Copy every line below where the string "article" is found.

EXTRACTED DATA:
--- START ---

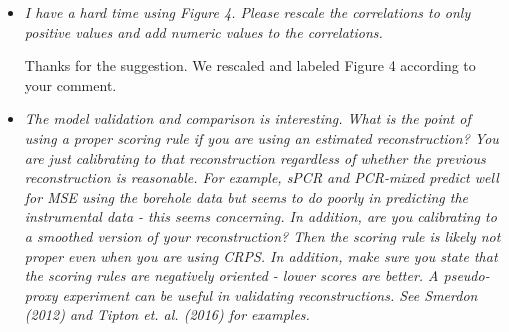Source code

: \documentclass[11pt]{article}
\begin{document}
\begin{itemize}
\item \textit{I have a hard time using Figure 4. Please rescale the correlations
    to only positive values and add numeric values to the correlations.}

  Thanks for the suggestion. We rescaled and labeled Figure 4 according to your comment.

  
\item \textit{The model validation and comparison is interesting. What is the
    point of using a proper scoring rule if you are using an estimated reconstruction? You are just calibrating to that reconstruction regardless of
whether the previous reconstruction is reasonable. For example, sPCR and
PCR-mixed predict well for MSE using the borehole data but seems to do poorly in
predicting the instrumental data - this seems concerning. In addition, are you
calibrating to a smoothed version of your reconstruction? Then the scoring rule
is likely not proper even when you are using CRPS. In addition, make sure you
state that the scoring rules are negatively oriented - lower scores are better.
A pseudo-proxy experiment can be useful in validating reconstructions. See Smerdon (2012) and Tipton et. al. (2016) for examples.
}


\end{itemize}
\end{document}
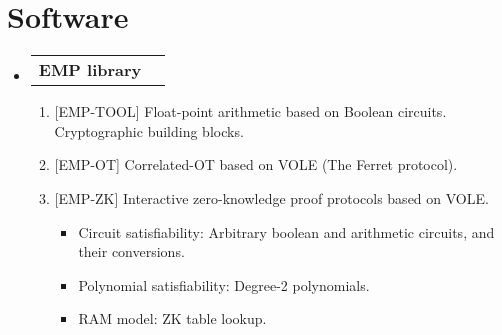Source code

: \documentclass[letterpaper,11pt]{article}
\makeatletter
\newcommand{\resumeItem}[1]{
  \item\small{
    {#1 \vspace{-2pt}}
  }
}
\newcommand{\resumeDevHeading}[1]{
    \item
    \begin{tabular*}{0.97\textwidth}{l@{\extracolsep{\fill}}r}
        \textbf{#1} \\
    \end{tabular*}\vspace{-7pt}
}
\newcommand{\resumeItemListStart}{\begin{itemize}}
\newcommand{\resumeItemListEnd}{\end{itemize}\vspace{-5pt}}
\makeatother
\begin{document}
\section{Software}
 \begin{itemize}[leftmargin=0.15in, label={}]
    \resumeDevHeading
      {\small EMP library}
		 \begin{enumerate}
             \item \small {[EMP-TOOL] Float-point arithmetic based on Boolean circuits. Cryptographic building blocks.}
			 \item \small {[EMP-OT] Correlated-OT based on VOLE (The Ferret protocol).}
			 \item \small {[EMP-ZK] Interactive zero-knowledge proof protocols based on VOLE.
         \begin{itemize}
          \item Circuit satisfiability: Arbitrary boolean and arithmetic circuits, and their conversions.
          \item Polynomial satisfiability: Degree-2 polynomials.
          \item RAM model: ZK table lookup.
         \end{itemize} }
		 \end{enumerate}
 \end{itemize}


\end{document}
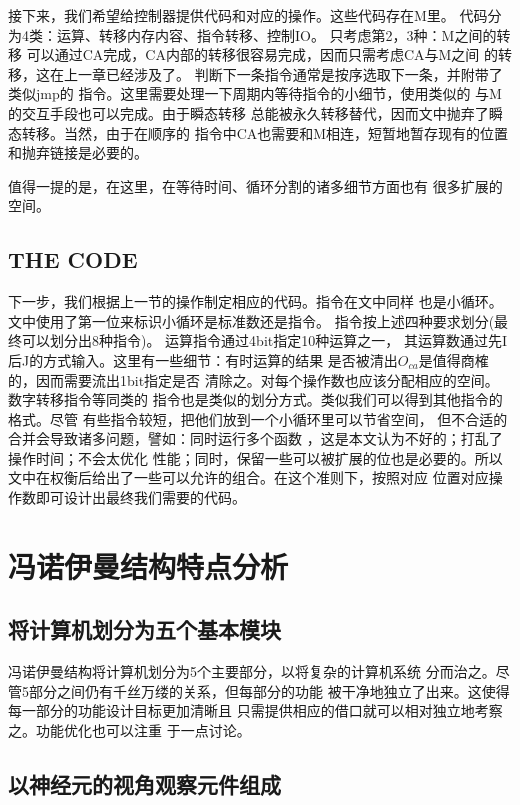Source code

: \documentclass[UTF8]{ctexart}
\begin{document}
接下来，我们希望给控制器提供代码和对应的操作。这些代码存在M里。
代码分为4类：运算、转移内存内容、指令转移、控制IO。
只考虑第2，3种：M之间的转移
可以通过CA完成，CA内部的转移很容易完成，因而只需考虑CA与M之间
的转移，这在上一章已经涉及了。
判断下一条指令通常是按序选取下一条，并附带了类似jmp的
指令。这里需要处理一下周期内等待指令的小细节，使用类似的
与M的交互手段也可以完成。由于瞬态转移
总能被永久转移替代，因而文中抛弃了瞬态转移。当然，由于在顺序的
指令中CA也需要和M相连，短暂地暂存现有的位置和抛弃链接是必要的。

值得一提的是，在这里，在等待时间、循环分割的诸多细节方面也有
很多扩展的空间。

\subsection{THE CODE}

下一步，我们根据上一节的操作制定相应的代码。指令在文中同样
也是小循环。文中使用了第一位来标识小循环是标准数还是指令。
指令按上述四种要求划分(最终可以划分出8种指令)。
运算指令通过4bit指定10种运算之一，
其运算数通过先I后J的方式输入。这里有一些细节：有时运算的结果
是否被清出$O_{ca}$是值得商榷的，因而需要流出1bit指定是否
清除之。对每个操作数也应该分配相应的空间。数字转移指令等同类的
指令也是类似的划分方式。类似我们可以得到其他指令的格式。尽管
有些指令较短，把他们放到一个小循环里可以节省空间，
但不合适的合并会导致诸多问题，譬如：同时运行多个函数
，这是本文认为不好的；打乱了操作时间；不会太优化
性能；同时，保留一些可以被扩展的位也是必要的。所以
文中在权衡后给出了一些可以允许的组合。在这个准则下，按照对应
位置对应操作数即可设计出最终我们需要的代码。

\section{冯诺伊曼结构特点分析}

\subsection{将计算机划分为五个基本模块}

冯诺伊曼结构将计算机划分为5个主要部分，以将复杂的计算机系统
分而治之。尽管5部分之间仍有千丝万缕的关系，但每部分的功能
被干净地独立了出来。这使得每一部分的功能设计目标更加清晰且
只需提供相应的借口就可以相对独立地考察之。功能优化也可以注重
于一点讨论。

\subsection{以神经元的视角观察元件组成}
\end{document}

--- END ---

OUTPUT OF THE EXERCISE:
: \documentclass[11pt]{article}
: \documentclass[letterpaper,11pt]{article}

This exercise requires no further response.